Start of ENTRIES SHOWN

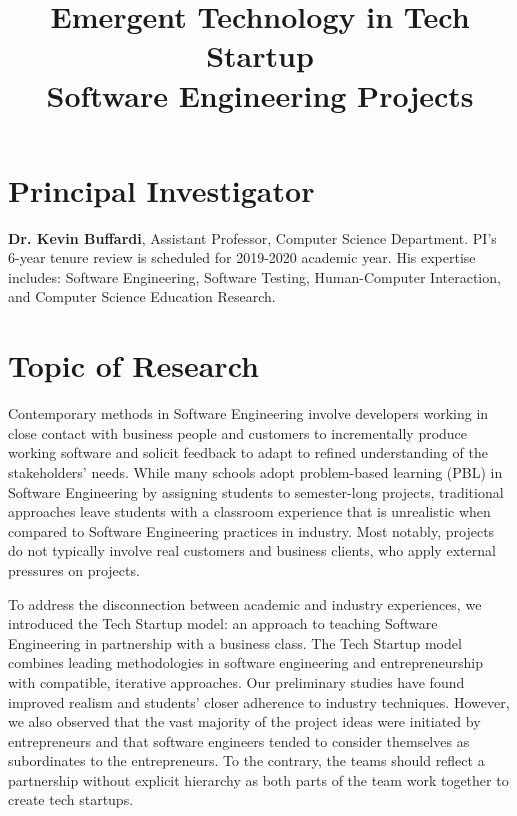 \documentclass[letterpaper]{article}
\title{Emergent Technology in Tech Startup \protect\\ Software Engineering Projects}
\author{}
\date{}
\begin{document}
  \maketitle
  \section{Principal Investigator}

    \textbf{Dr. Kevin Buffardi}, Assistant Professor, Computer Science 
    Department. PI's 6-year tenure review is scheduled for 2019-2020 academic 
    year. His expertise includes: Software Engineering, Software Testing, 
    Human-Computer Interaction, and Computer Science Education Research.

  \section{Topic of Research}
  Contemporary methods in Software Engineering involve developers working in close contact with business people and customers to incrementally produce working software and solicit feedback to adapt to refined understanding of the stakeholders' needs. While many schools adopt problem-based learning (PBL) in Software Engineering by assigning students to semester-long projects, traditional approaches leave students with a classroom experience that is unrealistic when compared to Software Engineering practices in industry. Most notably, projects do not typically involve real customers and business clients, who apply external pressures on projects. 

  To address the disconnection between academic and industry experiences, we introduced the Tech Startup model: an approach to teaching Software Engineering in partnership with a business class. The Tech Startup model combines leading methodologies in software engineering and entrepreneurship with compatible, iterative approaches. Our preliminary studies have found improved realism and students' closer adherence to industry techniques. However, we also observed that the vast majority of the project ideas were initiated by entrepreneurs and that software engineers tended to consider themselves as subordinates to the entrepreneurs. To the contrary, the teams should reflect a partnership without explicit hierarchy as both parts of the team work together to create tech startups.
\end{document}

End of ENTRIES SHOWN

TASK DETAILS ▸
What you give back must match the entries exactly, apart from the omitted pictures.

ANSWER ▸
 \documentclass[letterpaper]{article}
\title{Emergent Technology in Tech Startup \protect\\ Software Engineering Projects}
\author{}
\date{}
\begin{document}
  \maketitle
  \section{Principal Investigator}

    \textbf{Dr. Kevin Buffardi}, Assistant Professor, Computer Science 
    Department. PI's 6-year tenure review is scheduled for 2019-2020 academic 
    year. His expertise includes: Software Engineering, Software Testing, 
    Human-Computer Interaction, and Computer Science Education Research.

  \section{Topic of Research}
  Contemporary methods in Software Engineering involve developers working in close contact with business people and customers to incrementally produce working software and solicit feedback to adapt to refined understanding of the stakeholders' needs. While many schools adopt problem-based learning (PBL) in Software Engineering by assigning students to semester-long projects, traditional approaches leave students with a classroom experience that is unrealistic when compared to Software Engineering practices in industry. Most notably, projects do not typically involve real customers and business clients, who apply external pressures on projects. 

  To address the disconnection between academic and industry experiences, we introduced the Tech Startup model: an approach to teaching Software Engineering in partnership with a business class. The Tech Startup model combines leading methodologies in software engineering and entrepreneurship with compatible, iterative approaches. Our preliminary studies have found improved realism and students' closer adherence to industry techniques. However, we also observed that the vast majority of the project ideas were initiated by entrepreneurs and that software engineers tended to consider themselves as subordinates to the entrepreneurs. To the contrary, the teams should reflect a partnership without explicit hierarchy as both parts of the team work together to create tech startups.
\end{document}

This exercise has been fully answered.